§ **What to work on**
Only the lines from the opening of the material through the line bearing "additional front-end framework." should be reproduced, exactly and without pictures.

──────── Supplied entries ────────

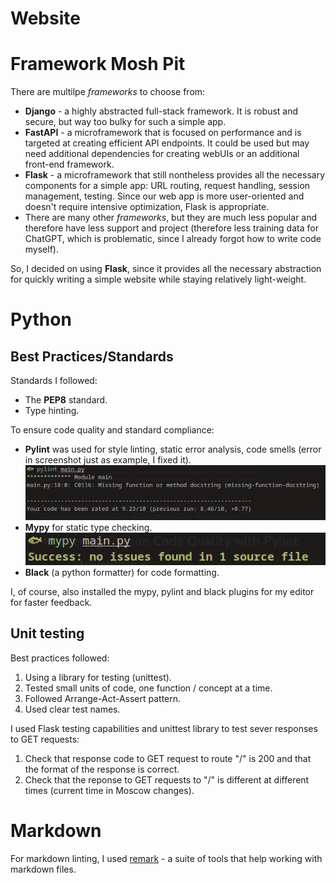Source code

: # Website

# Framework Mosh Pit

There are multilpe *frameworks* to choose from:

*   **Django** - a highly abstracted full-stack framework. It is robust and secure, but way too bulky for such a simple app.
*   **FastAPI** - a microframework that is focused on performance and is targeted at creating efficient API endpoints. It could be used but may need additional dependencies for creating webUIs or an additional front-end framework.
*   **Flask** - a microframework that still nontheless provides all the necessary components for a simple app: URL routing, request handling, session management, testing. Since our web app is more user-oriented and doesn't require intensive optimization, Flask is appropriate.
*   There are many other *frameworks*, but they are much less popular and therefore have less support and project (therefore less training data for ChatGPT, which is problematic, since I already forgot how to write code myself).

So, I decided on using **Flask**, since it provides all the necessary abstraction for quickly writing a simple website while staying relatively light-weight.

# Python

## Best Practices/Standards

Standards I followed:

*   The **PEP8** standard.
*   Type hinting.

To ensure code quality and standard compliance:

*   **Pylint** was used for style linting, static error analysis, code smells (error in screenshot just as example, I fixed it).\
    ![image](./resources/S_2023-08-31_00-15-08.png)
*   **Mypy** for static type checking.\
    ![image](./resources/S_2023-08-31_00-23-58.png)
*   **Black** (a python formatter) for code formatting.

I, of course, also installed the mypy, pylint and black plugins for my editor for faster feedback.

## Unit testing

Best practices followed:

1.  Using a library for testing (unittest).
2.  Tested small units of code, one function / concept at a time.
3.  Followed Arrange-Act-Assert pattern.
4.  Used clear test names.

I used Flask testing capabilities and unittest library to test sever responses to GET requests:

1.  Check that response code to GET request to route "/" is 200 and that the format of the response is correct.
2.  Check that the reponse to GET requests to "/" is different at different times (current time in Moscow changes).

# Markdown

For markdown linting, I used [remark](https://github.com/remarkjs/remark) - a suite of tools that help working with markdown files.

────────

§ **Solution to this problem**
Source code

: # Website

# Framework Mosh Pit

There are multilpe *frameworks* to choose from:

*   **Django** - a highly abstracted full-stack framework. It is robust and secure, but way too bulky for such a simple app.
*   **FastAPI** - a microframework that is focused on performance and is targeted at creating efficient API endpoints. It could be used but may need additional dependencies for creating webUIs or an additional front-end framework.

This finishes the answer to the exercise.